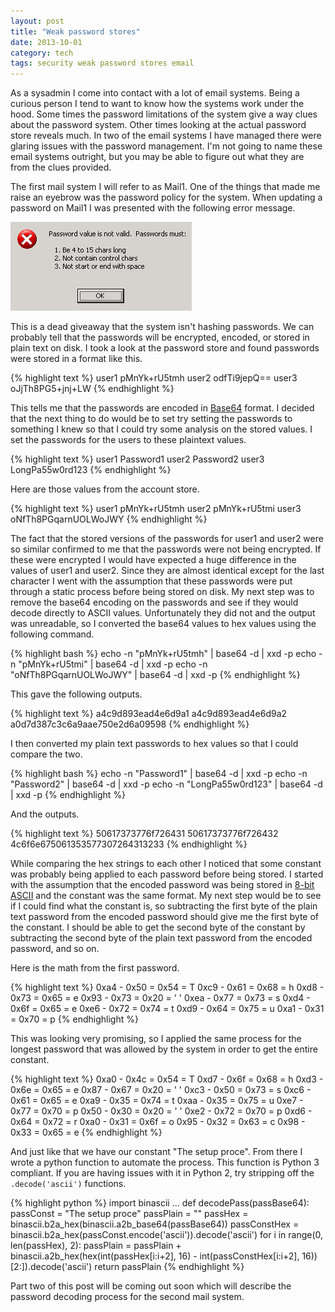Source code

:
 ```yaml
---
layout: post
title: "Weak password stores"
date: 2013-10-01
category: tech
tags: security weak password stores email 
---
```


As a sysadmin I come into contact with a lot of email systems. Being a curious person I tend to want to know how the systems work under the hood. Some times the password limitations of the system give a way clues about the password system. Other times looking at the actual password store reveals much. In two of the email systems I have managed there were glaring issues with the password management. I'm not going to name these email systems outright, but you may be able to figure out what they are from the clues provided.

The first mail system I will refer to as Mail1.  One of the things that made me raise an eyebrow was the password policy for the system.  When updating a password on Mail1 I was presented with the following error message. 

![Passwords must be between 4 and 15 characters.][Pwderr]

This is a dead giveaway that the system isn't hashing passwords.  We can probably tell that the passwords will be encrypted, encoded, or stored in plain text on disk.  I took a look at the password store and found passwords were stored in a format like this.

{% highlight text %}
user1 pMnYk+rU5tmh
user2 odfTi9jepQ==
user3 oJjTh8PG5+jnj+LW
{% endhighlight %}

This tells me that the passwords are encoded in [Base64][1] format.  I decided that the next thing to do would be to set try setting the passwords to something I knew so that I could try some analysis on the  stored values.  I set the passwords for the users to these plaintext values.

{% highlight text %}
user1 Password1
user2 Password2
user3 LongPa55w0rd123
{% endhighlight %}

Here are those values from the account store.

{% highlight text %}
user1 pMnYk+rU5tmh
user2 pMnYk+rU5tmi
user3 oNfTh8PGqarnUOLWoJWY
{% endhighlight %}

The fact that the stored versions of the passwords for user1 and user2 were so similar confirmed to me that the passwords were not being encrypted.  If these were encrypted I would have expected a huge difference in the values of user1 and user2.  Since they are almost identical except for the last character I went with the assumption that these passwords were put through a static process before being stored on disk.  My next step was to remove the base64 encoding on the passwords and see if they would decode directly to ASCII values.  Unfortunately they did not and the output was unreadable, so I converted the base64 values to hex values using the following command.

{% highlight bash %}
echo -n "pMnYk+rU5tmh" | base64 -d | xxd -p
echo -n "pMnYk+rU5tmi" | base64 -d | xxd -p
echo -n "oNfTh8PGqarnUOLWoJWY" | base64 -d | xxd -p
{% endhighlight %}

This gave the following outputs.

{% highlight text %}
a4c9d893ead4e6d9a1
a4c9d893ead4e6d9a2
a0d7d387c3c6a9aae750e2d6a09598
{% endhighlight %}

I then converted my plain text passwords to hex values so that I could compare the two.

{% highlight bash %}
echo -n "Password1" | base64 -d | xxd -p
echo -n "Password2" | base64 -d | xxd -p
echo -n "LongPa55w0rd123" | base64 -d | xxd -p
{% endhighlight %}

And the outputs.

{% highlight text %}
50617373776f726431
50617373776f726432
4c6f6e675061353577307264313233
{% endhighlight %}

While comparing the hex strings to each other I noticed that some constant was probably being applied to each password before being stored.  I started with the assumption that the encoded password was being stored in [8-bit ASCII][2] and the constant was the same format.  My next step would be to see if I could find what the constant is, so subtracting the first byte of the plain text password from the encoded password should give me the first byte of the constant.  I should be able to get the second byte of the constant by subtracting the second byte of the plain text password from the encoded password, and so on.

Here is the math from the first password.

{% highlight text %}
0xa4 - 0x50 = 0x54 = T
0xc9 - 0x61 = 0x68 = h
0xd8 - 0x73 = 0x65 = e
0x93 - 0x73 = 0x20 = ' '
0xea - 0x77 = 0x73 = s
0xd4 - 0x6f = 0x65 = e
0xe6 - 0x72 = 0x74 = t
0xd9 - 0x64 = 0x75 = u
0xa1 - 0x31 = 0x70 = p
{% endhighlight %}

This was looking very promising, so I applied the same process for the longest password that was allowed by the system in order to get the entire constant.

{% highlight text %}
0xa0 - 0x4c = 0x54 = T
0xd7 - 0x6f = 0x68 = h
0xd3 - 0x6e = 0x65 = e
0x87 - 0x67 = 0x20 = ' '
0xc3 - 0x50 = 0x73 = s
0xc6 - 0x61 = 0x65 = e
0xa9 - 0x35 = 0x74 = t
0xaa - 0x35 = 0x75 = u
0xe7 - 0x77 = 0x70 = p
0x50 - 0x30 = 0x20 = ' '
0xe2 - 0x72 = 0x70 = p
0xd6 - 0x64 = 0x72 = r
0xa0 - 0x31 = 0x6f = o
0x95 - 0x32 = 0x63 = c
0x98 - 0x33 = 0x65 = e
{% endhighlight %}

And just like that we have our constant "The setup proce".  From there I wrote a python function to automate the process.  This function is Python 3 compliant.  If you are having issues with it in Python 2, try stripping off the `.decode('ascii')` functions.

{% highlight python %}
import binascii
...
def decodePass(passBase64):
	passConst = "The setup proce"
	passPlain = ""
	passHex = binascii.b2a_hex(binascii.a2b_base64(passBase64))
	passConstHex = binascii.b2a_hex(passConst.encode('ascii')).decode('ascii')
	for i in range(0, len(passHex), 2):
		passPlain = passPlain + binascii.a2b_hex(hex(int(passHex[i:i+2], 16) - int(passConstHex[i:i+2], 16))[2:]).decode('ascii')
	return passPlain
{% endhighlight %}

Part two of this post will be coming out soon which will describe the password decoding process for the second mail system.

[Pwderr]: /images/mail-system-1.png "Password error message"

[1]: http://en.wikipedia.org/wiki/Base64 "Wikipedia article on Base64"
[2]: http://www.asciitable.com/ "ASCII Table"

------

Images in the records should not be copied. Repeat all the rest exactly.

## RESPONSE TO THIS TASK
Source code

:
 ```yaml
---
layout: post
title: "Weak password stores"
date: 2013-10-01
category: tech
tags: security weak password stores email 
---
```


As a sysadmin I come into contact with a lot of email systems. Being a curious person I tend to want to know how the systems work under the hood. Some times the password limitations of the system give a way clues about the password system. Other times looking at the actual password store reveals much. In two of the email systems I have managed there were glaring issues with the password management. I'm not going to name these email systems outright, but you may be able to figure out what they are from the clues provided.

The first mail system I will refer to as Mail1.  One of the things that made me raise an eyebrow was the password policy for the system.  When updating a password on Mail1 I was presented with the following error message. 

![Passwords must be between 4 and 15 characters.][Pwderr]

This is a dead giveaway that the system isn't hashing passwords.  We can probably tell that the passwords will be encrypted, encoded, or stored in plain text on disk.  I took a look at the password store and found passwords were stored in a format like this.

{% highlight text %}
user1 pMnYk+rU5tmh
user2 odfTi9jepQ==
user3 oJjTh8PG5+jnj+LW
{% endhighlight %}

This tells me that the passwords are encoded in [Base64][1] format.  I decided that the next thing to do would be to set try setting the passwords to something I knew so that I could try some analysis on the  stored values.  I set the passwords for the users to these plaintext values.

{% highlight text %}
user1 Password1
user2 Password2
user3 LongPa55w0rd123
{% endhighlight %}

Here are those values from the account store.

{% highlight text %}
user1 pMnYk+rU5tmh
user2 pMnYk+rU5tmi
user3 oNfTh8PGqarnUOLWoJWY
{% endhighlight %}

The fact that the stored versions of the passwords for user1 and user2 were so similar confirmed to me that the passwords were not being encrypted.  If these were encrypted I would have expected a huge difference in the values of user1 and user2.  Since they are almost identical except for the last character I went with the assumption that these passwords were put through a static process before being stored on disk.  My next step was to remove the base64 encoding on the passwords and see if they would decode directly to ASCII values.  Unfortunately they did not and the output was unreadable, so I converted the base64 values to hex values using the following command.

{% highlight bash %}
echo -n "pMnYk+rU5tmh" | base64 -d | xxd -p
echo -n "pMnYk+rU5tmi" | base64 -d | xxd -p
echo -n "oNfTh8PGqarnUOLWoJWY" | base64 -d | xxd -p
{% endhighlight %}

This gave the following outputs.

{% highlight text %}
a4c9d893ead4e6d9a1
a4c9d893ead4e6d9a2
a0d7d387c3c6a9aae750e2d6a09598
{% endhighlight %}

I then converted my plain text passwords to hex values so that I could compare the two.

{% highlight bash %}
echo -n "Password1" | base64 -d | xxd -p
echo -n "Password2" | base64 -d | xxd -p
echo -n "LongPa55w0rd123" | base64 -d | xxd -p
{% endhighlight %}

And the outputs.

{% highlight text %}
50617373776f726431
50617373776f726432
4c6f6e675061353577307264313233
{% endhighlight %}

While comparing the hex strings to each other I noticed that some constant was probably being applied to each password before being stored.  I started with the assumption that the encoded password was being stored in [8-bit ASCII][2] and the constant was the same format.  My next step would be to see if I could find what the constant is, so subtracting the first byte of the plain text password from the encoded password should give me the first byte of the constant.  I should be able to get the second byte of the constant by subtracting the second byte of the plain text password from the encoded password, and so on.

Here is the math from the first password.

{% highlight text %}
0xa4 - 0x50 = 0x54 = T
0xc9 - 0x61 = 0x68 = h
0xd8 - 0x73 = 0x65 = e
0x93 - 0x73 = 0x20 = ' '
0xea - 0x77 = 0x73 = s
0xd4 - 0x6f = 0x65 = e
0xe6 - 0x72 = 0x74 = t
0xd9 - 0x64 = 0x75 = u
0xa1 - 0x31 = 0x70 = p
{% endhighlight %}

This was looking very promising, so I applied the same process for the longest password that was allowed by the system in order to get the entire constant.

{% highlight text %}
0xa0 - 0x4c = 0x54 = T
0xd7 - 0x6f = 0x68 = h
0xd3 - 0x6e = 0x65 = e
0x87 - 0x67 = 0x20 = ' '
0xc3 - 0x50 = 0x73 = s
0xc6 - 0x61 = 0x65 = e
0xa9 - 0x35 = 0x74 = t
0xaa - 0x35 = 0x75 = u
0xe7 - 0x77 = 0x70 = p
0x50 - 0x30 = 0x20 = ' '
0xe2 - 0x72 = 0x70 = p
0xd6 - 0x64 = 0x72 = r
0xa0 - 0x31 = 0x6f = o
0x95 - 0x32 = 0x63 = c
0x98 - 0x33 = 0x65 = e
{% endhighlight %}

And just like that we have our constant "The setup proce".  From there I wrote a python function to automate the process.  This function is Python 3 compliant.  If you are having issues with it in Python 2, try stripping off the `.decode('ascii')` functions.

{% highlight python %}
import binascii
...
def decodePass(passBase64):
	passConst = "The setup proce"
	passPlain = ""
	passHex = binascii.b2a_hex(binascii.a2b_base64(passBase64))
	passConstHex = binascii.b2a_hex(passConst.encode('ascii')).decode('ascii')
	for i in range(0, len(passHex), 2):
		passPlain = passPlain + binascii.a2b_hex(hex(int(passHex[i:i+2], 16) - int(passConstHex[i:i+2], 16))[2:]).decode('ascii')
	return passPlain
{% endhighlight %}

Part two of this post will be coming out soon which will describe the password decoding process for the second mail system.

[Pwderr]: /images/mail-system-1.png "Password error message"

[1]: http://en.wikipedia.org/wiki/Base64 "Wikipedia article on Base64"
[2]: http://www.asciitable.com/ "ASCII Table"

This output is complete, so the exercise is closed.